Collective Deep Reinforcement Learning for Intelligence Sharing in the Internet of Intelligence-Empowered Edge Computing

Edge intelligence is emerging as a new interdiscipline to push learning intelligence from remote centers to the edge of the network. However, with its widespread deployment, new challenges arise in terms of training efficiency and service of quality (QoS). Massive repetitive model training is ubiquitous due to the inevitable needs of users for the same types of data and training results. Additionally, a smaller volume of data samples will cause the over-fitting of models. To address these issues, driven by the Internet of intelligence, this article proposes a distributed edge intelligence sharing scheme, which allows distributed edge nodes to quickly and economically improve learning performance by sharing their learned intelligence.
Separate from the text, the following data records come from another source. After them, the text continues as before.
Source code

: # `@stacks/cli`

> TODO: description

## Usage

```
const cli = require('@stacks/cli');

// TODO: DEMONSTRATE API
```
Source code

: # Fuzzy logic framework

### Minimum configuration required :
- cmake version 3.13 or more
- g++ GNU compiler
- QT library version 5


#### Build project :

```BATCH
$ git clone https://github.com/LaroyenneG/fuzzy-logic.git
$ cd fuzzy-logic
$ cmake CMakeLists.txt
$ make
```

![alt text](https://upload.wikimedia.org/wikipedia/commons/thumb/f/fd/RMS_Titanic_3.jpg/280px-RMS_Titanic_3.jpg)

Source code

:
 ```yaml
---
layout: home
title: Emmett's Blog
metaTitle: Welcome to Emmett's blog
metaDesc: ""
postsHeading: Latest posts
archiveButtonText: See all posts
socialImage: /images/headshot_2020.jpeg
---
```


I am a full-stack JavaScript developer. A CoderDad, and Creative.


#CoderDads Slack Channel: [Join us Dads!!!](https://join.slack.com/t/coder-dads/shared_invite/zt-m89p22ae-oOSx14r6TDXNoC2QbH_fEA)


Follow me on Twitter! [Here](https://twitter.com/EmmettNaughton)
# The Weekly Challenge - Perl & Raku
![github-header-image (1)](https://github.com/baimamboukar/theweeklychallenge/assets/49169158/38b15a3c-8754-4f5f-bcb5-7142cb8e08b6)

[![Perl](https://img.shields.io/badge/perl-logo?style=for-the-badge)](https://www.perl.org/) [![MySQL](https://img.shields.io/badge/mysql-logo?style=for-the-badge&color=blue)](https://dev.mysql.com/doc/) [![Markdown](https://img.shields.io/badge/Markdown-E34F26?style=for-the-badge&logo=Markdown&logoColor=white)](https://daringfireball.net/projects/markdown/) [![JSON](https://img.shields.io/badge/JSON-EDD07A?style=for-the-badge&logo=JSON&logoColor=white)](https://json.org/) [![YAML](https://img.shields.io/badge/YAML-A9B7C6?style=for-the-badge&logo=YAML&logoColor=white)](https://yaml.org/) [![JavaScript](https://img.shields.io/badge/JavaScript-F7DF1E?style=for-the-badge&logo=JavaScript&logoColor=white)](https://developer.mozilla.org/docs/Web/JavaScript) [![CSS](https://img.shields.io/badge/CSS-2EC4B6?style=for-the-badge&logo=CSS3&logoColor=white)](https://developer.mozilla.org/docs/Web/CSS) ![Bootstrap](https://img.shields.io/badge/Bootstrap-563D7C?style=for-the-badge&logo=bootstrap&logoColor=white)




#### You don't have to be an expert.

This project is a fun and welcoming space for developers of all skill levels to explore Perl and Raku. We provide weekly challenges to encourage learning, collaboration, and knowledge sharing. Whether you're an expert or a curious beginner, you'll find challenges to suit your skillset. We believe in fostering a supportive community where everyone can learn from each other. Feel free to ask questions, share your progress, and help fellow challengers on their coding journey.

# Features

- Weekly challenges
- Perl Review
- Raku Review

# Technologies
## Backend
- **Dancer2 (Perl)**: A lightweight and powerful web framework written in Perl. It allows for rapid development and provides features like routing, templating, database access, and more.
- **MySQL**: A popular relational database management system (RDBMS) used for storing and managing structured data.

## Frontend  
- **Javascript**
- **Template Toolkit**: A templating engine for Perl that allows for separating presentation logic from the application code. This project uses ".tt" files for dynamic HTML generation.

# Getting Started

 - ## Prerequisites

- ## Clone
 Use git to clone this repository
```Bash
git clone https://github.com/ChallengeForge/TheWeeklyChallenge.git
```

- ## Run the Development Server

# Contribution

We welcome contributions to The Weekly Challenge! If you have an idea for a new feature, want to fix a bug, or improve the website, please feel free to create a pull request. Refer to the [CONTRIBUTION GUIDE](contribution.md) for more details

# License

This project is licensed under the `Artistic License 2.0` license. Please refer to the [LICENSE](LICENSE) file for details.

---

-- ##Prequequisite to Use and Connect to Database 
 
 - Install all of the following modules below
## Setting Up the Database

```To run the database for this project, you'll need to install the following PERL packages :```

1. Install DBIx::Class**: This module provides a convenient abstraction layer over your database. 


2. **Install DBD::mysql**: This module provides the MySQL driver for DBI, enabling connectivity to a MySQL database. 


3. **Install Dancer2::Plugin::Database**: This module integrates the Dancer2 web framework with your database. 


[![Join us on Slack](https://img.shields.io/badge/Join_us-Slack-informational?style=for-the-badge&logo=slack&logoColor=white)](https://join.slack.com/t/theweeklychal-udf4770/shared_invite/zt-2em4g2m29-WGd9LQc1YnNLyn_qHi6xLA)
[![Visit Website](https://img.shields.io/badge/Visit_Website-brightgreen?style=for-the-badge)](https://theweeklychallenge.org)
Considering the time-varying edge network states including data collection states, computing and communication states, and node reputation states, the distributed intelligence sharing is formulated as a multi-agent Markov decision process (MDP). Then, a novel collective deep reinforcement learning (CDRL) algorithm is designed to obtain the optimal intelligence sharing policy, which consists of local soft actor-critic (SAC) learning at each edge node and collective learning between different edge nodes. Simulation results indicate our proposal outperforms the benchmark schemes in terms of learning efficiency and intelligence sharing efficiency.